LISTED ENTRIES →
Content starts

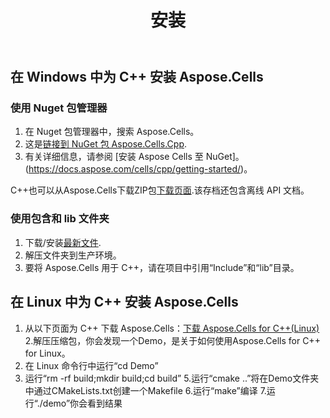 ﻿---
title: 安装
type: docs
weight: 40
url: /zh/cpp/installation/
---
## **在 Windows 中为 C++ 安装 Aspose.Cells**
### **使用 Nuget 包管理器**
1. 在 Nuget 包管理器中，搜索 Aspose.Cells。
 1. 这是[链接到 NuGet 包 Aspose.Cells.Cpp](https://www.nuget.org/packages/Aspose.Cells.Cpp).
1. 有关详细信息，请参阅 [安装 Aspose Cells 至 NuGet]。(https://docs.aspose.com/cells/cpp/getting-started/)。

C++也可以从Aspose.Cells下载ZIP包[下载页面](https://downloads.aspose.com/cells/cpp/).该存档还包含离线 API 文档。
### **使用包含和 lib 文件夹**
1. 下载/安装[最新文件](https://downloads.aspose.com/cells/cpp/).
1. 解压文件夹到生产环境。
1. 要将 Aspose.Cells 用于 C++，请在项目中引用“Include”和“lib”目录。

## **在 Linux 中为 C++ 安装 Aspose.Cells**
1. 从以下页面为 C++ 下载 Aspose.Cells：[下载 Aspose.Cells for C++(Linux)](https://downloads.aspose.com/cells/cpp)
2.解压压缩包，你会发现一个Demo，是关于如何使用Aspose.Cells for C++ for Linux。
3. 在 Linux 命令行中运行“cd Demo”
4. 运行“rm -rf build;mkdir build;cd build”
5.运行“cmake ..”将在Demo文件夹中通过CMakeLists.txt创建一个Makefile
6.运行“make”编译
7.运行“./demo”你会看到结果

Content ends

TASK BRIEF → Give back the data exactly, with no images.

ANSWER FOR THE TASK →
 ﻿---
title: 安装
type: docs
weight: 40
url: /zh/cpp/installation/
---
## **在 Windows 中为 C++ 安装 Aspose.Cells**
### **使用 Nuget 包管理器**
1. 在 Nuget 包管理器中，搜索 Aspose.Cells。
 1. 这是[链接到 NuGet 包 Aspose.Cells.Cpp](https://www.nuget.org/packages/Aspose.Cells.Cpp).
1. 有关详细信息，请参阅 [安装 Aspose Cells 至 NuGet]。(https://docs.aspose.com/cells/cpp/getting-started/)。

C++也可以从Aspose.Cells下载ZIP包[下载页面](https://downloads.aspose.com/cells/cpp/).该存档还包含离线 API 文档。
### **使用包含和 lib 文件夹**
1. 下载/安装[最新文件](https://downloads.aspose.com/cells/cpp/).
1. 解压文件夹到生产环境。
1. 要将 Aspose.Cells 用于 C++，请在项目中引用“Include”和“lib”目录。

## **在 Linux 中为 C++ 安装 Aspose.Cells**
1. 从以下页面为 C++ 下载 Aspose.Cells：[下载 Aspose.Cells for C++(Linux)](https://downloads.aspose.com/cells/cpp)
2.解压压缩包，你会发现一个Demo，是关于如何使用Aspose.Cells for C++ for Linux。
3. 在 Linux 命令行中运行“cd Demo”
4. 运行“rm -rf build;mkdir build;cd build”
5.运行“cmake ..”将在Demo文件夹中通过CMakeLists.txt创建一个Makefile
6.运行“make”编译
7.运行“./demo”你会看到结果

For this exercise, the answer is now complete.